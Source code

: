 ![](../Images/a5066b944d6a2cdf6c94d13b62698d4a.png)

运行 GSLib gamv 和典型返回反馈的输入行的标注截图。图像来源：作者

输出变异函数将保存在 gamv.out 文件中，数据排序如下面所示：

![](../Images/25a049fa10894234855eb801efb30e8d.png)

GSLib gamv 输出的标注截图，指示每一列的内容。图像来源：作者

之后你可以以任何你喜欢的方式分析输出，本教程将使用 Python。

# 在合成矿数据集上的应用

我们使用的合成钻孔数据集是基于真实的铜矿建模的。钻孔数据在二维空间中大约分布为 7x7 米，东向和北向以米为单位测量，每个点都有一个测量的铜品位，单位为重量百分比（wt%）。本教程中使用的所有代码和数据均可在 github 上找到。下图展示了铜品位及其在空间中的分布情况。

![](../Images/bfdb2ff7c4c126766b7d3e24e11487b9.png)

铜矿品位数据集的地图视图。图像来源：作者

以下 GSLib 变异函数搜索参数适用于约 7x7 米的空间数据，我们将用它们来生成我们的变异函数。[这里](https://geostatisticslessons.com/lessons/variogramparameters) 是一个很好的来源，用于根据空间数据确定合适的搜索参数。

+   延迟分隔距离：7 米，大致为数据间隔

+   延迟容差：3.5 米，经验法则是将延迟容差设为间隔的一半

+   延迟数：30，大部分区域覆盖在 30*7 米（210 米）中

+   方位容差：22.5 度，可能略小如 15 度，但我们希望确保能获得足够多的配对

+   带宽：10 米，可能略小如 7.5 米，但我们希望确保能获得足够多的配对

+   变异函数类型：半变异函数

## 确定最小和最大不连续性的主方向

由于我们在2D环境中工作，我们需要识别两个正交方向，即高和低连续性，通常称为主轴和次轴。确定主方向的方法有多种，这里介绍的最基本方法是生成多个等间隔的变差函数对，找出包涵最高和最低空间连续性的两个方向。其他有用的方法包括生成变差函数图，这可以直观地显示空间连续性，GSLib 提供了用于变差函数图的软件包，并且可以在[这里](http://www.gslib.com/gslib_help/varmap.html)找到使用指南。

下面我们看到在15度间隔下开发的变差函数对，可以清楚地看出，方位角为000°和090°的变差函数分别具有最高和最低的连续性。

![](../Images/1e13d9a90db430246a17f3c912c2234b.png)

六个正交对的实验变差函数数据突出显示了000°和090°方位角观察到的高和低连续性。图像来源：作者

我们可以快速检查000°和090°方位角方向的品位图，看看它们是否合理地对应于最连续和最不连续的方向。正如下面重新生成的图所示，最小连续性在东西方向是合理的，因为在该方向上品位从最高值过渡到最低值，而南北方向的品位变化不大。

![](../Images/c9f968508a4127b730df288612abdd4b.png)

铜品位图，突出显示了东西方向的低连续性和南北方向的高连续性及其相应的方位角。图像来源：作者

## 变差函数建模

◇ ◇ ◇ ◇ ◇ ◇ ◇

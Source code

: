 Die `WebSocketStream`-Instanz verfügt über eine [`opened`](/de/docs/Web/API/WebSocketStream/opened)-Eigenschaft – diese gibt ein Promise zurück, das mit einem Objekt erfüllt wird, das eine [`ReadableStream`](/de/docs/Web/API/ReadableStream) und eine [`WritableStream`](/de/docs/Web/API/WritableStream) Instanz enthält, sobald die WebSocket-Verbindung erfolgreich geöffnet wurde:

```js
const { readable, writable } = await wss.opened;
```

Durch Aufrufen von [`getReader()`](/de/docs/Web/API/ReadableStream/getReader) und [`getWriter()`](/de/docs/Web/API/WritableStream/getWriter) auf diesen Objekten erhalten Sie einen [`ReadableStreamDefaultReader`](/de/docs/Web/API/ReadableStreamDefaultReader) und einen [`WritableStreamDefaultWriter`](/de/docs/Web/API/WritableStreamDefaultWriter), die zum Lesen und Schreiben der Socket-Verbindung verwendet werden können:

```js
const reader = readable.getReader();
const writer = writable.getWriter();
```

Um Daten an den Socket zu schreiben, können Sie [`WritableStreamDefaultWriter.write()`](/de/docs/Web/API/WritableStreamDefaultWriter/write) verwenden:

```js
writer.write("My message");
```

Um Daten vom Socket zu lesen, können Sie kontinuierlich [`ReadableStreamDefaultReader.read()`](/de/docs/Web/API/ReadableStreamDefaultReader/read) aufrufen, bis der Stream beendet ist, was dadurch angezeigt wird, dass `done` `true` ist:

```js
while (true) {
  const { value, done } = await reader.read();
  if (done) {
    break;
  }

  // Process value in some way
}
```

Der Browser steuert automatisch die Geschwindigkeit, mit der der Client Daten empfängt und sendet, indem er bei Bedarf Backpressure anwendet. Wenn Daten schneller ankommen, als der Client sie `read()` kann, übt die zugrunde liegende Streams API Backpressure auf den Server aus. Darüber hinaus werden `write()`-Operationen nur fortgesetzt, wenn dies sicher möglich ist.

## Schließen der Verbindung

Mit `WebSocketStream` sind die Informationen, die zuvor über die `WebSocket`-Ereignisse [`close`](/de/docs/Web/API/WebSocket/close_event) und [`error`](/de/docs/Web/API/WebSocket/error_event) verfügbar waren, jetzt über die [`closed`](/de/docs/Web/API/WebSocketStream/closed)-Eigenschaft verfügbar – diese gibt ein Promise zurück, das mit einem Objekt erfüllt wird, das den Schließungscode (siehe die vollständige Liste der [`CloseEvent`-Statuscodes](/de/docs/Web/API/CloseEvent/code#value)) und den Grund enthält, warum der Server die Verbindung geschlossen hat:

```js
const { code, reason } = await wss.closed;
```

◇ ◇ ◇ ◇ ◇ ◇ ◇

■ Task requirements:
Go through the preceding material and copy each line that has the word "但我们希望确保能获得足够多的配对".

■ The answer:
+   方位容差：22.5 度，可能略小如 15 度，但我们希望确保能获得足够多的配对
+   带宽：10 米，可能略小如 7.5 米，但我们希望确保能获得足够多的配对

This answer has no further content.